Please transcribe exactly, and only, the lines of the data below between the line holding "the data themselves." and the line holding "the changed version.", inclusive.

(Source texts of formatted documents)
Start of Block

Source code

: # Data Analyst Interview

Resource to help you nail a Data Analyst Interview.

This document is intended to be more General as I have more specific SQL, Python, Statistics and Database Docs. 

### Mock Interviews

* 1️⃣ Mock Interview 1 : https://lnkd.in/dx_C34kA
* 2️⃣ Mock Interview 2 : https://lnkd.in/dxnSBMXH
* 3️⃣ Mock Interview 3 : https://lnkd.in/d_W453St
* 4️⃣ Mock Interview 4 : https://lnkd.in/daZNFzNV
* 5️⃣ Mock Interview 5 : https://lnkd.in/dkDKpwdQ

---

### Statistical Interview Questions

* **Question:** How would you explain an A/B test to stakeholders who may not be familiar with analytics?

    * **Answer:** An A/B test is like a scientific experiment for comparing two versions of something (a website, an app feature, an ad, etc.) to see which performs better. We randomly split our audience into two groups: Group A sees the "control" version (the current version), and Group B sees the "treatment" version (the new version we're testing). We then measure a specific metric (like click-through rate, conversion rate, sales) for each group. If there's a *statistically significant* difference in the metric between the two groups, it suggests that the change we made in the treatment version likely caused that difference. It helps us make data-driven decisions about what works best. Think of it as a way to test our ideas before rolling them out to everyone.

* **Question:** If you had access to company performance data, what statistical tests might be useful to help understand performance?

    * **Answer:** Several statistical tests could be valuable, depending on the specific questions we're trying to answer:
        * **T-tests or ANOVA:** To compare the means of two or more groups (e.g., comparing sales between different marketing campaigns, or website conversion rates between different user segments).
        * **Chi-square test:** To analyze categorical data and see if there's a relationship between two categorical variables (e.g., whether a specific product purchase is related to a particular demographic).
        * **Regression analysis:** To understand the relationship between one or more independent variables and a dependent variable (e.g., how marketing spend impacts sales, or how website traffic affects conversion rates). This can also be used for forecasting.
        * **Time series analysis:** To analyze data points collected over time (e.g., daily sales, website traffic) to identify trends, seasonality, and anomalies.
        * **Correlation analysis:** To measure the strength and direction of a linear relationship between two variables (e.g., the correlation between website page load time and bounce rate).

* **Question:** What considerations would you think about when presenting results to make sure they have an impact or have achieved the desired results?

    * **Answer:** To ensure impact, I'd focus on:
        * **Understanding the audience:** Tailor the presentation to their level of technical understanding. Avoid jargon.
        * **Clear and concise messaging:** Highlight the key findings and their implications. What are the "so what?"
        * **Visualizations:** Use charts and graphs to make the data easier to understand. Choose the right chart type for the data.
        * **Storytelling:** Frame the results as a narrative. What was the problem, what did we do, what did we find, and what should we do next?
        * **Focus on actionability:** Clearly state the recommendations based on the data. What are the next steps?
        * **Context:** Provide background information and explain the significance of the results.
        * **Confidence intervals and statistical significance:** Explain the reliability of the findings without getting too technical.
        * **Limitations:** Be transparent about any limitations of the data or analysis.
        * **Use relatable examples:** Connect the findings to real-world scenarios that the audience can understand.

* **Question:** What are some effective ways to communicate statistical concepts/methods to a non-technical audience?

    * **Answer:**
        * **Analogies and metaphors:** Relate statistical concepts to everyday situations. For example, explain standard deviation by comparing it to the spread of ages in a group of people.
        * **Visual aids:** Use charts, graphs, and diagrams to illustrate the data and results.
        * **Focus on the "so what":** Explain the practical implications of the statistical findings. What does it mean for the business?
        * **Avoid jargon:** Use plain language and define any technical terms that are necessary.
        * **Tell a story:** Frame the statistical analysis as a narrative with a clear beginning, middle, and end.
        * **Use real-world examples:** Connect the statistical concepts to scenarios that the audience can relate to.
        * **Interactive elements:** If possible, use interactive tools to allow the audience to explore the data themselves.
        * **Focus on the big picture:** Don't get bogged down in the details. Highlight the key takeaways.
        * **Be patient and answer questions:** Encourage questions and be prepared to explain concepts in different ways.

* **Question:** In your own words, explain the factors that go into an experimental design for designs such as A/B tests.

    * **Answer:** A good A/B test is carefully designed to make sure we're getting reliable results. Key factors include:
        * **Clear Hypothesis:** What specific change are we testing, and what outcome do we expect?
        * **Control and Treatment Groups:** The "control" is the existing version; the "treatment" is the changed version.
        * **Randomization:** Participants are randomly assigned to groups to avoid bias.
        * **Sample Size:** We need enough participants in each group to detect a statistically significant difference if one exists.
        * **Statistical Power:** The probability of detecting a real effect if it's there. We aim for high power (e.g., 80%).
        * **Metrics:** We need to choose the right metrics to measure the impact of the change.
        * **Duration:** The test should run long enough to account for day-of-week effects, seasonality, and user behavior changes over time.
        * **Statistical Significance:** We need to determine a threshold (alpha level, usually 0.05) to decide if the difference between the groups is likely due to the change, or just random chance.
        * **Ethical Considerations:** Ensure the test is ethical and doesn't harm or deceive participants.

End of Block

*WRITTEN RESPONSE:*
        * **Interactive elements:** If possible, use interactive tools to allow the audience to explore the data themselves.
        * **Focus on the big picture:** Don't get bogged down in the details. Highlight the key takeaways.
        * **Be patient and answer questions:** Encourage questions and be prepared to explain concepts in different ways.

* **Question:** In your own words, explain the factors that go into an experimental design for designs such as A/B tests.

    * **Answer:** A good A/B test is carefully designed to make sure we're getting reliable results. Key factors include:
        * **Clear Hypothesis:** What specific change are we testing, and what outcome do we expect?
        * **Control and Treatment Groups:** The "control" is the existing version; the "treatment" is the changed version.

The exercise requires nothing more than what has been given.